#### DATASET EXCERPTS ####

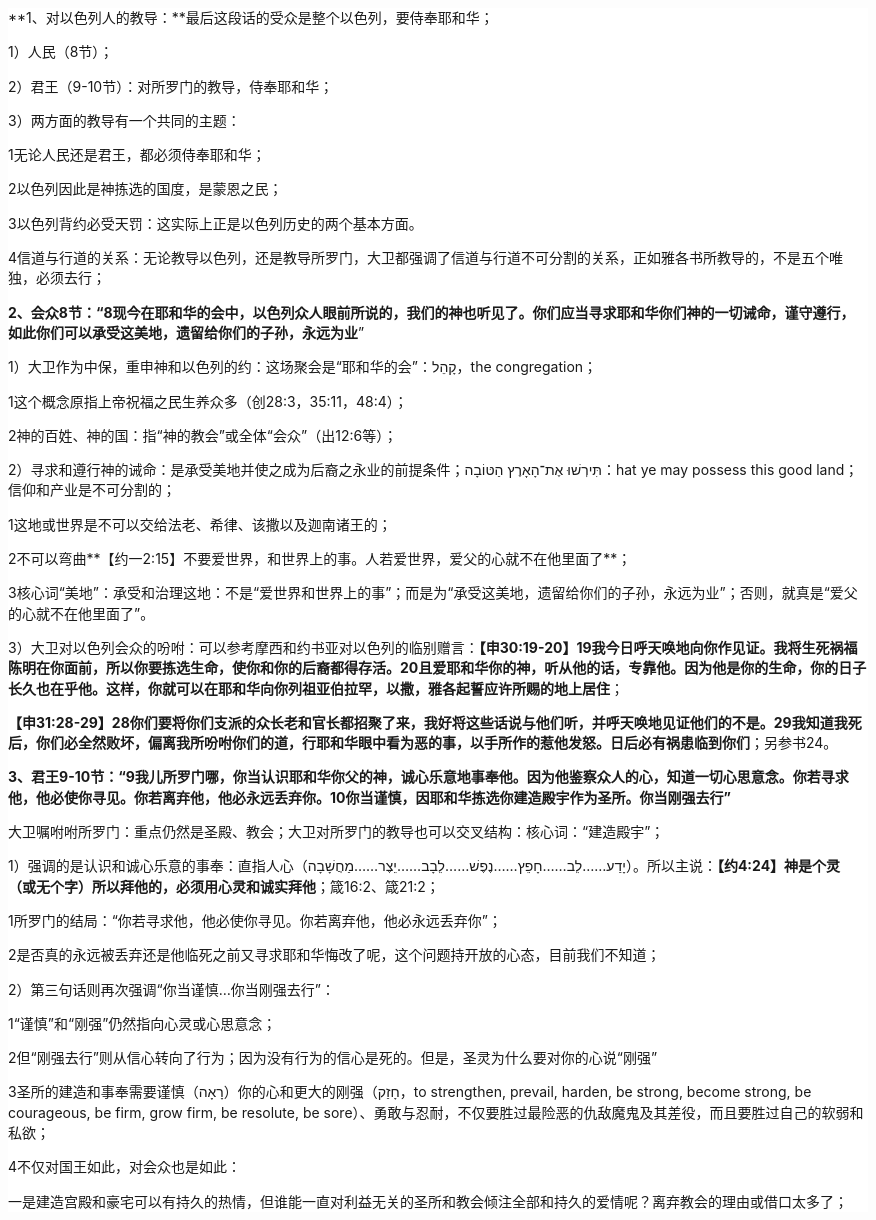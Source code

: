 \*\*1、对以色列人的教导：\*\*最后这段话的受众是整个以色列，要侍奉耶和华；

1）人民（8节）；

2）君王（9-10节）：对所罗门的教导，侍奉耶和华；

3）两方面的教导有一个共同的主题：

1无论人民还是君王，都必须侍奉耶和华；

2以色列因此是神拣选的国度，是蒙恩之民；

3以色列背约必受天罚：这实际上正是以色列历史的两个基本方面。

4信道与行道的关系：无论教导以色列，还是教导所罗门，大卫都强调了信道与行道不可分割的关系，正如雅各书所教导的，不是五个唯独，必须去行；

**2、会众8节：“8现今在耶和华的会中，以色列众人眼前所说的，我们的神也听见了。你们应当寻求耶和华你们神的一切诫命，谨守遵行，如此你们可以承受这美地，遗留给你们的子孙，永远为业**”

1）大卫作为中保，重申神和以色列的约：这场聚会是“耶和华的会”：קָהֵל，the congregation；

1这个概念原指上帝祝福之民生养众多（创28:3，35:11，48:4）；

2神的百姓、神的国：指“神的教会”或全体“会众”（出12:6等）；

2）寻求和遵行神的诫命：是承受美地并使之成为后裔之永业的前提条件；תִּירְשׁוּ אֶת־הָאָרֶץ הַטּוֹבָה：hat ye may possess this good land；信仰和产业是不可分割的；

1这地或世界是不可以交给法老、希律、该撒以及迦南诸王的；

2不可以弯曲\*\*【约一2:15】不要爱世界，和世界上的事。人若爱世界，爱父的心就不在他里面了\*\*；

3核心词“美地”：承受和治理这地：不是“爱世界和世界上的事”；而是为“承受这美地，遗留给你们的子孙，永远为业”；否则，就真是“爱父的心就不在他里面了”。

3）大卫对以色列会众的吩咐：可以参考摩西和约书亚对以色列的临别赠言：**【申30:19-20】19我今日呼天唤地向你作见证。我将生死祸福陈明在你面前，所以你要拣选生命，使你和你的后裔都得存活。20且爱耶和华你的神，听从他的话，专靠他。因为他是你的生命，你的日子长久也在乎他。这样，你就可以在耶和华向你列祖亚伯拉罕，以撒，雅各起誓应许所赐的地上居住**；

**【申31:28-29】28你们要将你们支派的众长老和官长都招聚了来，我好将这些话说与他们听，并呼天唤地见证他们的不是。29我知道我死后，你们必全然败坏，偏离我所吩咐你们的道，行耶和华眼中看为恶的事，以手所作的惹他发怒。日后必有祸患临到你们**；另参书24。

**3、君王9-10节：“9我儿所罗门哪，你当认识耶和华你父的神，诚心乐意地事奉他。因为他鉴察众人的心，知道一切心思意念。你若寻求他，他必使你寻见。你若离弃他，他必永远丢弃你。10你当谨慎，因耶和华拣选你建造殿宇作为圣所。你当刚强去行”**

大卫嘱咐咐所罗门：重点仍然是圣殿、教会；大卫对所罗门的教导也可以交叉结构：核心词：“建造殿宇”；

1）强调的是认识和诚心乐意的事奉：直指人心（יָדַע……לֵב……חָפֵץ……נֶפֶשׁ……לֵבָב……יֵצֶר……מַחֲשָׁבָה）。所以主说：**【约4:24】神是个灵（或无个字）所以拜他的，必须用心灵和诚实拜他**；箴16:2、箴21:2；

1所罗门的结局：“你若寻求他，他必使你寻见。你若离弃他，他必永远丢弃你”；

2是否真的永远被丢弃还是他临死之前又寻求耶和华悔改了呢，这个问题持开放的心态，目前我们不知道；

2）第三句话则再次强调“你当谨慎…你当刚强去行”：

1“谨慎”和“刚强”仍然指向心灵或心思意念；

2但“刚强去行”则从信心转向了行为；因为没有行为的信心是死的。但是，圣灵为什么要对你的心说“刚强”

3圣所的建造和事奉需要谨慎（רָאָה）你的心和更大的刚强（חָזַק，to strengthen, prevail, harden, be strong, become strong, be courageous, be firm, grow firm, be resolute, be sore）、勇敢与忍耐，不仅要胜过最险恶的仇敌魔鬼及其差役，而且要胜过自己的软弱和私欲；

4不仅对国王如此，对会众也是如此：

一是建造宫殿和豪宅可以有持久的热情，但谁能一直对利益无关的圣所和教会倾注全部和持久的爱情呢？离弃教会的理由或借口太多了；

####

Restate all entries exactly; pictures stay out.

RESPONSE:
Source code

: \*\*1、对以色列人的教导：\*\*最后这段话的受众是整个以色列，要侍奉耶和华；

1）人民（8节）；

2）君王（9-10节）：对所罗门的教导，侍奉耶和华；

3）两方面的教导有一个共同的主题：

1无论人民还是君王，都必须侍奉耶和华；

2以色列因此是神拣选的国度，是蒙恩之民；

3以色列背约必受天罚：这实际上正是以色列历史的两个基本方面。

4信道与行道的关系：无论教导以色列，还是教导所罗门，大卫都强调了信道与行道不可分割的关系，正如雅各书所教导的，不是五个唯独，必须去行；

**2、会众8节：“8现今在耶和华的会中，以色列众人眼前所说的，我们的神也听见了。你们应当寻求耶和华你们神的一切诫命，谨守遵行，如此你们可以承受这美地，遗留给你们的子孙，永远为业**”

1）大卫作为中保，重申神和以色列的约：这场聚会是“耶和华的会”：קָהֵל，the congregation；

1这个概念原指上帝祝福之民生养众多（创28:3，35:11，48:4）；

2神的百姓、神的国：指“神的教会”或全体“会众”（出12:6等）；

2）寻求和遵行神的诫命：是承受美地并使之成为后裔之永业的前提条件；תִּירְשׁוּ אֶת־הָאָרֶץ הַטּוֹבָה：hat ye may possess this good land；信仰和产业是不可分割的；

1这地或世界是不可以交给法老、希律、该撒以及迦南诸王的；

2不可以弯曲\*\*【约一2:15】不要爱世界，和世界上的事。人若爱世界，爱父的心就不在他里面了\*\*；

3核心词“美地”：承受和治理这地：不是“爱世界和世界上的事”；而是为“承受这美地，遗留给你们的子孙，永远为业”；否则，就真是“爱父的心就不在他里面了”。

3）大卫对以色列会众的吩咐：可以参考摩西和约书亚对以色列的临别赠言：**【申30:19-20】19我今日呼天唤地向你作见证。我将生死祸福陈明在你面前，所以你要拣选生命，使你和你的后裔都得存活。20且爱耶和华你的神，听从他的话，专靠他。因为他是你的生命，你的日子长久也在乎他。这样，你就可以在耶和华向你列祖亚伯拉罕，以撒，雅各起誓应许所赐的地上居住**；

**【申31:28-29】28你们要将你们支派的众长老和官长都招聚了来，我好将这些话说与他们听，并呼天唤地见证他们的不是。29我知道我死后，你们必全然败坏，偏离我所吩咐你们的道，行耶和华眼中看为恶的事，以手所作的惹他发怒。日后必有祸患临到你们**；另参书24。

**3、君王9-10节：“9我儿所罗门哪，你当认识耶和华你父的神，诚心乐意地事奉他。因为他鉴察众人的心，知道一切心思意念。你若寻求他，他必使你寻见。你若离弃他，他必永远丢弃你。10你当谨慎，因耶和华拣选你建造殿宇作为圣所。你当刚强去行”**

大卫嘱咐咐所罗门：重点仍然是圣殿、教会；大卫对所罗门的教导也可以交叉结构：核心词：“建造殿宇”；

1）强调的是认识和诚心乐意的事奉：直指人心（יָדַע……לֵב……חָפֵץ……נֶפֶשׁ……לֵבָב……יֵצֶר……מַחֲשָׁבָה）。所以主说：**【约4:24】神是个灵（或无个字）所以拜他的，必须用心灵和诚实拜他**；箴16:2、箴21:2；

1所罗门的结局：“你若寻求他，他必使你寻见。你若离弃他，他必永远丢弃你”；

2是否真的永远被丢弃还是他临死之前又寻求耶和华悔改了呢，这个问题持开放的心态，目前我们不知道；

2）第三句话则再次强调“你当谨慎…你当刚强去行”：

1“谨慎”和“刚强”仍然指向心灵或心思意念；

2但“刚强去行”则从信心转向了行为；因为没有行为的信心是死的。但是，圣灵为什么要对你的心说“刚强”

3圣所的建造和事奉需要谨慎（רָאָה）你的心和更大的刚强（חָזַק，to strengthen, prevail, harden, be strong, become strong, be courageous, be firm, grow firm, be resolute, be sore）、勇敢与忍耐，不仅要胜过最险恶的仇敌魔鬼及其差役，而且要胜过自己的软弱和私欲；

4不仅对国王如此，对会众也是如此：

一是建造宫殿和豪宅可以有持久的热情，但谁能一直对利益无关的圣所和教会倾注全部和持久的爱情呢？离弃教会的理由或借口太多了；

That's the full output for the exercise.